• YOUR TASK: Copy out exactly the stretch below, from the line with "[SRS]: https://github.com/ossrs/srs" through the line with "<!-- ### The Chinese", both included; the pictures stay out.
• • • •
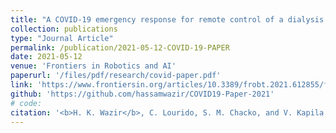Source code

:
 ```yaml
---
title: "A COVID-19 emergency response for remote control of a dialysis machine with mobile HRI"
collection: publications
type: "Journal Article"
permalink: /publication/2021-05-12-COVID-19-PAPER
date: 2021-05-12
venue: 'Frontiers in Robotics and AI'
paperurl: '/files/pdf/research/covid-paper.pdf'
link: 'https://www.frontiersin.org/articles/10.3389/frobt.2021.612855/full'
github: 'https://github.com/hassamwazir/COVID19-Paper-2021'
# code:
citation: '<b>H. K. Wazir</b>, C. Lourido, S. M. Chacko, and V. Kapila, "A COVID-19 emergency response for remote control of a dialysis machine with mobile HRI," in Frontiers in Robotics and AI, vol. 8, 2021, doi: 10.3389/frobt.2021.612855'
---
```

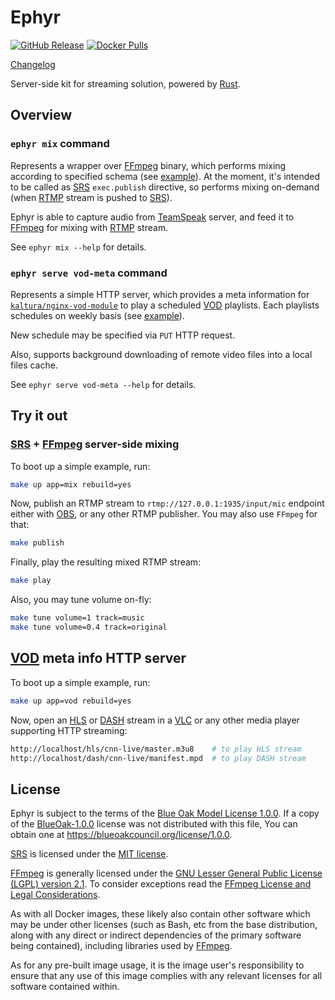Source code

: Ephyr
=====

[![GitHub Release](https://img.shields.io/github/v/release/ALLATRA-IT/ephyr)](https://github.com/ALLATRA-IT/ephyr/releases) [![Docker Pulls](https://img.shields.io/docker/pulls/allatra/ephyr.svg)](https://hub.docker.com/r/allatra/ephyr)

[Changelog](https://github.com/ALLATRA-IT/ephyr/blob/master/CHANGELOG.md)

Server-side kit for streaming solution, powered by [Rust].




## Overview


### `ephyr mix` command

Represents a wrapper over [FFmpeg] binary, which performs mixing according to specified schema (see [example][1]). At the moment, it's intended to be called as [SRS] `exec.publish` directive, so performs mixing on-demand (when [RTMP] stream is pushed to [SRS]).

Ephyr is able to capture audio from [TeamSpeak] server, and feed it to [FFmpeg] for mixing with [RTMP] stream.

See `ephyr mix --help` for details.


### `ephyr serve vod-meta` command

Represents a simple HTTP server, which provides a meta information for [`kaltura/nginx-vod-module`] to play a scheduled [VOD] playlists. Each playlists schedules on weekly basis (see [example][2]).

New schedule may be specified via `PUT` HTTP request.

Also, supports background downloading of remote video files into a local files cache.

See `ephyr serve vod-meta --help` for details.




## Try it out


### [SRS] + [FFmpeg] server-side mixing

To boot up a simple example, run:
```bash
make up app=mix rebuild=yes
```

Now, publish an RTMP stream to `rtmp://127.0.0.1:1935/input/mic` endpoint either with [OBS], or any other RTMP publisher. You may also use `FFmpeg` for that:
```bash
make publish
```

Finally, play the resulting mixed RTMP stream:
```bash
make play
```

Also, you may tune volume on-fly:
```bash
make tune volume=1 track=music
make tune volume=0.4 track=original
```


## [VOD] meta info HTTP server

To boot up a simple example, run:
```bash
make up app=vod rebuild=yes
```

Now, open an [HLS] or [DASH] stream in a [VLC] or any other media player supporting HTTP streaming:
```bash
http://localhost/hls/cnn-live/master.m3u8    # to play HLS stream
http://localhost/dash/cnn-live/manifest.mpd  # to play DASH stream
```




## License

Ephyr is subject to the terms of the [Blue Oak Model License 1.0.0](https://github.com/ALLATRA-IT/ephyr/blob/master/LICENSE.md). If a copy of the [BlueOak-1.0.0](https://spdx.org/licenses/BlueOak-1.0.0.html) license was not distributed with this file, You can obtain one at <https://blueoakcouncil.org/license/1.0.0>.

[SRS] is licensed under the [MIT license](https://github.com/ossrs/srs/blob/3.0release/LICENSE).

[FFmpeg] is generally licensed under the [GNU Lesser General Public License (LGPL) version 2.1](http://www.gnu.org/licenses/old-licenses/lgpl-2.1.html). To consider exceptions read the [FFmpeg License and Legal Considerations](https://www.ffmpeg.org/legal.html).

As with all Docker images, these likely also contain other software which may be under other licenses (such as Bash, etc from the base distribution, along with any direct or indirect dependencies of the primary software being contained), including libraries used by [FFmpeg].

As for any pre-built image usage, it is the image user's responsibility to ensure that any use of this image complies with any relevant licenses for all software contained within.





[DASH]: https://en.wikipedia.org/wiki/Dynamic_Adaptive_Streaming_over_HTTP
[FFmpeg]: https://ffmpeg.org
[HLS]: https://en.wikipedia.org/wiki/HTTP_Live_Streaming
[OBS]: https://obsproject.com
[RTMP]: https://en.wikipedia.org/wiki/Real-Time_Messaging_Protocol
[Rust]: https://www.rust-lang.org
[SRS]: https://github.com/ossrs/srs
[TeamSpeak]: https://teamspeak.com
[VLC]: http://www.videolan.org/vlc
[VOD]: https://en.wikipedia.org/wiki/Video_on_demand

[`kaltura/nginx-vod-module`]: https://github.com/kaltura/nginx-vod-module

[1]: https://github.com/ALLATRA-IT/ephyr/blob/master/example.mix.spec.json
[2]: https://github.com/ALLATRA-IT/ephyr/blob/master/example.vod.meta.json
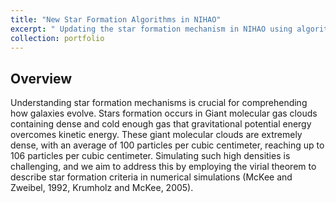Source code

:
 ```yaml
---
title: "New Star Formation Algorithms in NIHAO"
excerpt: " Updating the star formation mechanism in NIHAO using algorithms based on the Virial Theorem "
collection: portfolio
---
```


## Overview


Understanding star formation mechanisms is crucial for comprehending how galaxies evolve. Stars formation occurs in Giant molecular gas clouds containing dense and cold enough gas that gravitational potential energy overcomes kinetic energy. These giant molecular clouds are extremely dense, with an average of 100 particles per cubic centimeter, reaching up to 106 particles per cubic centimeter. Simulating such high densities is challenging, and we aim to address this by employing the virial theorem to describe star formation criteria in numerical simulations (McKee and Zweibel, 1992, Krumholz and McKee, 2005).


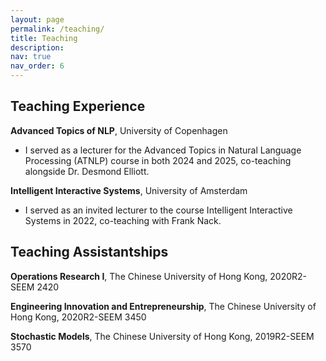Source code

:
 ```yaml
---
layout: page
permalink: /teaching/
title: Teaching
description: 
nav: true
nav_order: 6
---
```


## Teaching Experience
**Advanced Topics of NLP**, University of Copenhagen 
- I served as a lecturer for the Advanced Topics in Natural Language Processing (ATNLP) course in both 2024 and 2025, co-teaching alongside Dr. Desmond Elliott.

**Intelligent Interactive Systems**, University of Amsterdam
- I served as an invited lecturer to the course Intelligent Interactive Systems in 2022, co-teaching with Frank Nack.


## Teaching Assistantships
<!-- ### The Chinese University of Hong Kong   -->
**Operations Research I**, The Chinese University of Hong Kong, 2020R2-SEEM 2420 

**Engineering Innovation and Entrepreneurship**, The Chinese University of Hong Kong, 2020R2-SEEM 3450 

**Stochastic Models**, The Chinese University of Hong Kong, 2019R2-SEEM 3570


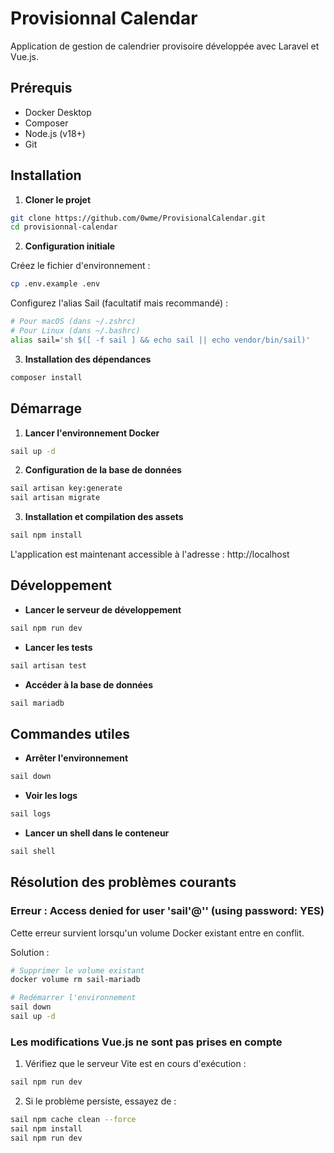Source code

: # Provisionnal Calendar

Application de gestion de calendrier provisoire développée avec Laravel et Vue.js.

## Prérequis

- Docker Desktop
- Composer
- Node.js (v18+)
- Git

## Installation

1. **Cloner le projet**
```bash
git clone https://github.com/0wme/ProvisionalCalendar.git
cd provisionnal-calendar
```

2. **Configuration initiale**

Créez le fichier d'environnement :
```bash
cp .env.example .env
```

Configurez l'alias Sail (facultatif mais recommandé) :
```bash
# Pour macOS (dans ~/.zshrc)
# Pour Linux (dans ~/.bashrc)
alias sail='sh $([ -f sail ] && echo sail || echo vendor/bin/sail)'
```

3. **Installation des dépendances**
```bash
composer install
```

## Démarrage

1. **Lancer l'environnement Docker**
```bash
sail up -d
```

2. **Configuration de la base de données**
```bash
sail artisan key:generate
sail artisan migrate
```

3. **Installation et compilation des assets**
```bash
sail npm install
```

L'application est maintenant accessible à l'adresse : http://localhost

## Développement

- **Lancer le serveur de développement**
```bash
sail npm run dev
```

- **Lancer les tests**
```bash
sail artisan test
```

- **Accéder à la base de données**
```bash
sail mariadb
```

## Commandes utiles

- **Arrêter l'environnement**
```bash
sail down
```

- **Voir les logs**
```bash
sail logs
```

- **Lancer un shell dans le conteneur**
```bash
sail shell
```

## Résolution des problèmes courants

### Erreur : Access denied for user 'sail'@'<ip>' (using password: YES)

Cette erreur survient lorsqu'un volume Docker existant entre en conflit.

Solution :
```bash
# Supprimer le volume existant
docker volume rm sail-mariadb

# Redémarrer l'environnement
sail down
sail up -d
```

### Les modifications Vue.js ne sont pas prises en compte

1. Vérifiez que le serveur Vite est en cours d'exécution :
```bash
sail npm run dev
```

2. Si le problème persiste, essayez de :
```bash
sail npm cache clean --force
sail npm install
sail npm run dev
```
• • • •
• YOUR RESPONSE:
[SRS]: https://github.com/ossrs/srs
[TeamSpeak]: https://teamspeak.com
[VLC]: http://www.videolan.org/vlc
[VOD]: https://en.wikipedia.org/wiki/Video_on_demand

[`kaltura/nginx-vod-module`]: https://github.com/kaltura/nginx-vod-module

[1]: https://github.com/ALLATRA-IT/ephyr/blob/master/example.mix.spec.json
[2]: https://github.com/ALLATRA-IT/ephyr/blob/master/example.vod.meta.json
Source code

:
 ```yaml
---
title: "New Star Formation Algorithms in NIHAO"
excerpt: " Updating the star formation mechanism in NIHAO using algorithms based on the Virial Theorem "
collection: portfolio
---
```


## Overview


Understanding star formation mechanisms is crucial for comprehending how galaxies evolve. Stars formation occurs in Giant molecular gas clouds containing dense and cold enough gas that gravitational potential energy overcomes kinetic energy. These giant molecular clouds are extremely dense, with an average of 100 particles per cubic centimeter, reaching up to 106 particles per cubic centimeter. Simulating such high densities is challenging, and we aim to address this by employing the virial theorem to describe star formation criteria in numerical simulations (McKee and Zweibel, 1992, Krumholz and McKee, 2005).


Source code

:
 ```yaml
---
layout: page
permalink: /teaching/
title: Teaching
description: 
nav: true
nav_order: 6
---
```


## Teaching Experience
**Advanced Topics of NLP**, University of Copenhagen 
- I served as a lecturer for the Advanced Topics in Natural Language Processing (ATNLP) course in both 2024 and 2025, co-teaching alongside Dr. Desmond Elliott.

**Intelligent Interactive Systems**, University of Amsterdam
- I served as an invited lecturer to the course Intelligent Interactive Systems in 2022, co-teaching with Frank Nack.


## Teaching Assistantships
<!-- ### The Chinese University of Hong Kong   -->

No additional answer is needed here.